— Task prompt —
Repeat the data that follows verbatim. Images are not part of the copy.
[Opening Source information section]
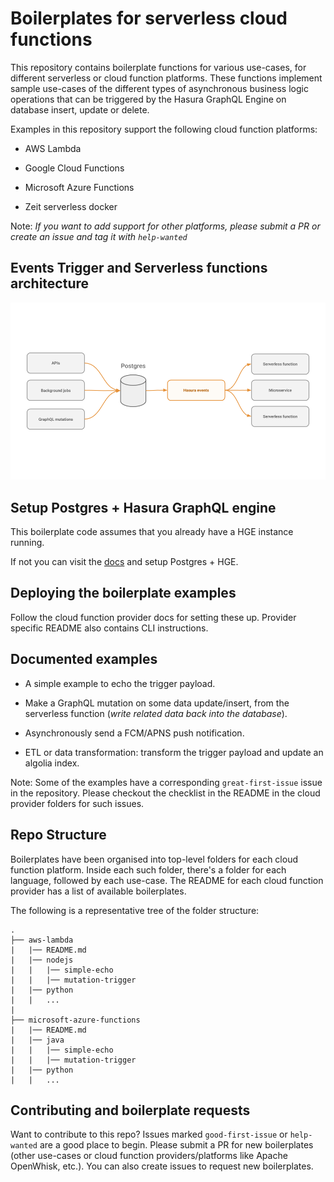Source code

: # Boilerplates for serverless cloud functions

This repository contains boilerplate functions for various use-cases, for different serverless or cloud function platforms. These functions implement sample use-cases of the different types of asynchronous business logic operations that can be triggered by the Hasura GraphQL Engine on database insert, update or delete.

Examples in this repository support the following cloud function platforms:

* AWS Lambda

* Google Cloud Functions

* Microsoft Azure Functions

* Zeit serverless docker

Note: *If you want to add support for other platforms, please submit a PR or create an issue and tag it with `help-wanted`*


## Events Trigger and Serverless functions architecture

![Architecture diagram](assets/basic-event-triggers-arch-diagram.png)

## Setup Postgres + Hasura GraphQL engine
This boilerplate code assumes that you already have a HGE instance running.

If not you can visit the [docs](https://docs.hasura.io/1.0/graphql/manual/getting-started/index.html) and setup Postgres + HGE.

## Deploying the boilerplate examples

Follow the cloud function provider docs for setting these up. Provider specific README also contains CLI instructions.

## Documented examples

* A simple example to echo the trigger payload.

* Make a GraphQL mutation on some data update/insert, from the serverless function (*write related data back into the database*).

* Asynchronously send a FCM/APNS push notification.

* ETL or data transformation: transform the trigger payload and update an algolia index.

Note: Some of the examples have a corresponding `great-first-issue` issue in the repository. Please checkout the checklist in the README in the cloud provider folders for such issues.

## Repo Structure

Boilerplates have been organised into top-level folders for each cloud function platform. Inside each such folder, there's a folder for each language, followed by each use-case. The README for each cloud function provider has a list of available boilerplates.

The following is a representative tree of the folder structure:

    .
    ├── aws-lambda
    |   |── README.md
    |   |── nodejs
    |   |   |── simple-echo
    |   |   |── mutation-trigger
    |   |── python
    |   |   ...
    |
    ├── microsoft-azure-functions
    |   |── README.md 
    |   |── java
    |   |   |── simple-echo
    |   |   |── mutation-trigger
    |   |── python
    |   |   ...

    
## Contributing and boilerplate requests

Want to contribute to this repo? Issues marked `good-first-issue` or `help-wanted` are a good place to begin. Please submit a PR for new boilerplates (other use-cases or cloud function providers/platforms like Apache OpenWhisk, etc.). You can also create issues to request new boilerplates.
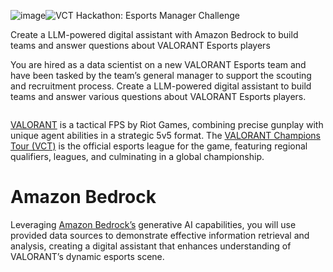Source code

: ![image](https://github.com/user-attachments/assets/9bdbf113-5a3f-4896-b630-1e115e0dd965)<img alt="VCT Hackathon: Esports Manager Challenge" src="https://d112y698adiu2z.cloudfront.net/photos/production/challenge_photos/002/971/388/datas/full_width.png">

Create a LLM-powered digital assistant with Amazon Bedrock to build teams and answer questions about VALORANT Esports players

You are hired as a data scientist on a new VALORANT Esports team and have been tasked by the team’s general manager to support the scouting and recruitment process. Create a LLM-powered digital assistant to build teams and answer various questions about VALORANT Esports players.

<img src="https://cmsassets.rgpub.io/sanity/images/dsfx7636/news/7b76209193f1bfe190d3ae6ef8728328870be9c3-736x138.png?auto=format&amp;fit=fill&amp;q=40&amp;w=260" alt="" class="sc-c8d25c58-0 jNKrmJ sc-53895c5d-0 dgDAVj sc-a4ed492e-0 gSJwnx logo" data-testid="masthead-logo">

<a href = "https://playvalorant.com/en-us/" rel = "nofollow">VALORANT</a> is a tactical FPS by Riot Games, combining precise gunplay with unique agent abilities in a strategic 5v5 format. The <a href = "https://valorantesports.com/en-US" rel = "nofollow">VALORANT Champions Tour (VCT)</a> is the official esports league for the game, featuring regional qualifiers, leagues, and culminating in a global championship.

# Amazon Bedrock

Leveraging <a href = "https://aws.amazon.com/bedrock/" rel = "nofollow">Amazon Bedrock’s</a> generative AI capabilities, you will use provided data sources to demonstrate effective information retrieval and analysis, creating a digital assistant that enhances understanding of VALORANT’s dynamic esports scene.
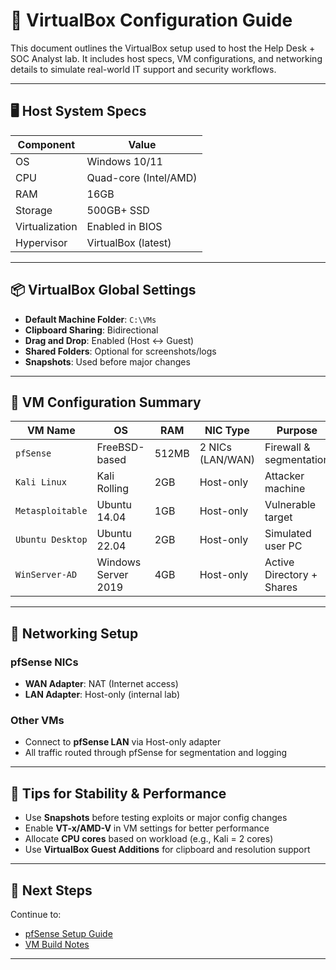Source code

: # 🧰 VirtualBox Configuration Guide

This document outlines the VirtualBox setup used to host the Help Desk + SOC Analyst lab. It includes host specs, VM configurations, and networking details to simulate real-world IT support and security workflows.

---

## 🖥️ Host System Specs

| Component       | Value              |
|----------------|--------------------|
| OS             | Windows 10/11      |
| CPU            | Quad-core (Intel/AMD) |
| RAM            | 16GB               |
| Storage        | 500GB+ SSD         |
| Virtualization | Enabled in BIOS    |
| Hypervisor     | VirtualBox (latest) |

---

## 📦 VirtualBox Global Settings

- **Default Machine Folder**: `C:\VMs`
- **Clipboard Sharing**: Bidirectional
- **Drag and Drop**: Enabled (Host ↔ Guest)
- **Shared Folders**: Optional for screenshots/logs
- **Snapshots**: Used before major changes

---

## 🧱 VM Configuration Summary

| VM Name         | OS               | RAM  | NIC Type         | Purpose               |
|----------------|------------------|------|------------------|------------------------|
| `pfSense`       | FreeBSD-based    | 512MB| 2 NICs (LAN/WAN) | Firewall & segmentation|
| `Kali Linux`    | Kali Rolling     | 2GB  | Host-only        | Attacker machine       |
| `Metasploitable`| Ubuntu 14.04     | 1GB  | Host-only        | Vulnerable target      |
| `Ubuntu Desktop`| Ubuntu 22.04     | 2GB  | Host-only        | Simulated user PC      |
| `WinServer-AD`  | Windows Server 2019 | 4GB  | Host-only        | Active Directory + Shares|

---

## 🔌 Networking Setup

### pfSense NICs
- **WAN Adapter**: NAT (Internet access)
- **LAN Adapter**: Host-only (internal lab)

### Other VMs
- Connect to **pfSense LAN** via Host-only adapter
- All traffic routed through pfSense for segmentation and logging

---

## 🧪 Tips for Stability & Performance

- Use **Snapshots** before testing exploits or major config changes
- Enable **VT-x/AMD-V** in VM settings for better performance
- Allocate **CPU cores** based on workload (e.g., Kali = 2 cores)
- Use **VirtualBox Guest Additions** for clipboard and resolution support

---

## 📁 Next Steps

Continue to:
- [pfSense Setup Guide](../setup/pfSense-setup.md)
- [VM Build Notes](../setup/vm-build-notes.md)

---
[Closing Source information section]
— Answer to the problem —
Source code

: # Boilerplates for serverless cloud functions

This repository contains boilerplate functions for various use-cases, for different serverless or cloud function platforms. These functions implement sample use-cases of the different types of asynchronous business logic operations that can be triggered by the Hasura GraphQL Engine on database insert, update or delete.

Examples in this repository support the following cloud function platforms:

* AWS Lambda

* Google Cloud Functions

* Microsoft Azure Functions

* Zeit serverless docker

Note: *If you want to add support for other platforms, please submit a PR or create an issue and tag it with `help-wanted`*


## Events Trigger and Serverless functions architecture

![Architecture diagram](assets/basic-event-triggers-arch-diagram.png)

## Setup Postgres + Hasura GraphQL engine
This boilerplate code assumes that you already have a HGE instance running.

If not you can visit the [docs](https://docs.hasura.io/1.0/graphql/manual/getting-started/index.html) and setup Postgres + HGE.

## Deploying the boilerplate examples

Follow the cloud function provider docs for setting these up. Provider specific README also contains CLI instructions.

## Documented examples

* A simple example to echo the trigger payload.

* Make a GraphQL mutation on some data update/insert, from the serverless function (*write related data back into the database*).

* Asynchronously send a FCM/APNS push notification.

* ETL or data transformation: transform the trigger payload and update an algolia index.

Note: Some of the examples have a corresponding `great-first-issue` issue in the repository. Please checkout the checklist in the README in the cloud provider folders for such issues.

## Repo Structure

Boilerplates have been organised into top-level folders for each cloud function platform. Inside each such folder, there's a folder for each language, followed by each use-case. The README for each cloud function provider has a list of available boilerplates.

The following is a representative tree of the folder structure:

    .
    ├── aws-lambda
    |   |── README.md
    |   |── nodejs
    |   |   |── simple-echo
    |   |   |── mutation-trigger
    |   |── python
    |   |   ...
    |
    ├── microsoft-azure-functions
    |   |── README.md 
    |   |── java
    |   |   |── simple-echo
    |   |   |── mutation-trigger
    |   |── python
    |   |   ...

    
## Contributing and boilerplate requests

Want to contribute to this repo? Issues marked `good-first-issue` or `help-wanted` are a good place to begin. Please submit a PR for new boilerplates (other use-cases or cloud function providers/platforms like Apache OpenWhisk, etc.). You can also create issues to request new boilerplates.
Source code

: ![image](https://github.com/user-attachments/assets/9bdbf113-5a3f-4896-b630-1e115e0dd965)<img alt="VCT Hackathon: Esports Manager Challenge" src="https://d112y698adiu2z.cloudfront.net/photos/production/challenge_photos/002/971/388/datas/full_width.png">

Create a LLM-powered digital assistant with Amazon Bedrock to build teams and answer questions about VALORANT Esports players

You are hired as a data scientist on a new VALORANT Esports team and have been tasked by the team’s general manager to support the scouting and recruitment process. Create a LLM-powered digital assistant to build teams and answer various questions about VALORANT Esports players.

<img src="https://cmsassets.rgpub.io/sanity/images/dsfx7636/news/7b76209193f1bfe190d3ae6ef8728328870be9c3-736x138.png?auto=format&amp;fit=fill&amp;q=40&amp;w=260" alt="" class="sc-c8d25c58-0 jNKrmJ sc-53895c5d-0 dgDAVj sc-a4ed492e-0 gSJwnx logo" data-testid="masthead-logo">

<a href = "https://playvalorant.com/en-us/" rel = "nofollow">VALORANT</a> is a tactical FPS by Riot Games, combining precise gunplay with unique agent abilities in a strategic 5v5 format. The <a href = "https://valorantesports.com/en-US" rel = "nofollow">VALORANT Champions Tour (VCT)</a> is the official esports league for the game, featuring regional qualifiers, leagues, and culminating in a global championship.

# Amazon Bedrock

Leveraging <a href = "https://aws.amazon.com/bedrock/" rel = "nofollow">Amazon Bedrock’s</a> generative AI capabilities, you will use provided data sources to demonstrate effective information retrieval and analysis, creating a digital assistant that enhances understanding of VALORANT’s dynamic esports scene.
Source code

: # 🧰 VirtualBox Configuration Guide

This document outlines the VirtualBox setup used to host the Help Desk + SOC Analyst lab. It includes host specs, VM configurations, and networking details to simulate real-world IT support and security workflows.

---

## 🖥️ Host System Specs

| Component       | Value              |
|----------------|--------------------|
| OS             | Windows 10/11      |
| CPU            | Quad-core (Intel/AMD) |
| RAM            | 16GB               |
| Storage        | 500GB+ SSD         |
| Virtualization | Enabled in BIOS    |
| Hypervisor     | VirtualBox (latest) |

---

## 📦 VirtualBox Global Settings

- **Default Machine Folder**: `C:\VMs`
- **Clipboard Sharing**: Bidirectional
- **Drag and Drop**: Enabled (Host ↔ Guest)
- **Shared Folders**: Optional for screenshots/logs
- **Snapshots**: Used before major changes

---

## 🧱 VM Configuration Summary

| VM Name         | OS               | RAM  | NIC Type         | Purpose               |
|----------------|------------------|------|------------------|------------------------|
| `pfSense`       | FreeBSD-based    | 512MB| 2 NICs (LAN/WAN) | Firewall & segmentation|
| `Kali Linux`    | Kali Rolling     | 2GB  | Host-only        | Attacker machine       |
| `Metasploitable`| Ubuntu 14.04     | 1GB  | Host-only        | Vulnerable target      |
| `Ubuntu Desktop`| Ubuntu 22.04     | 2GB  | Host-only        | Simulated user PC      |
| `WinServer-AD`  | Windows Server 2019 | 4GB  | Host-only        | Active Directory + Shares|

---

## 🔌 Networking Setup

### pfSense NICs
- **WAN Adapter**: NAT (Internet access)
- **LAN Adapter**: Host-only (internal lab)

### Other VMs
- Connect to **pfSense LAN** via Host-only adapter
- All traffic routed through pfSense for segmentation and logging

---

## 🧪 Tips for Stability & Performance

- Use **Snapshots** before testing exploits or major config changes
- Enable **VT-x/AMD-V** in VM settings for better performance
- Allocate **CPU cores** based on workload (e.g., Kali = 2 cores)
- Use **VirtualBox Guest Additions** for clipboard and resolution support

---

## 📁 Next Steps

Continue to:
- [pfSense Setup Guide](../setup/pfSense-setup.md)
- [VM Build Notes](../setup/vm-build-notes.md)

---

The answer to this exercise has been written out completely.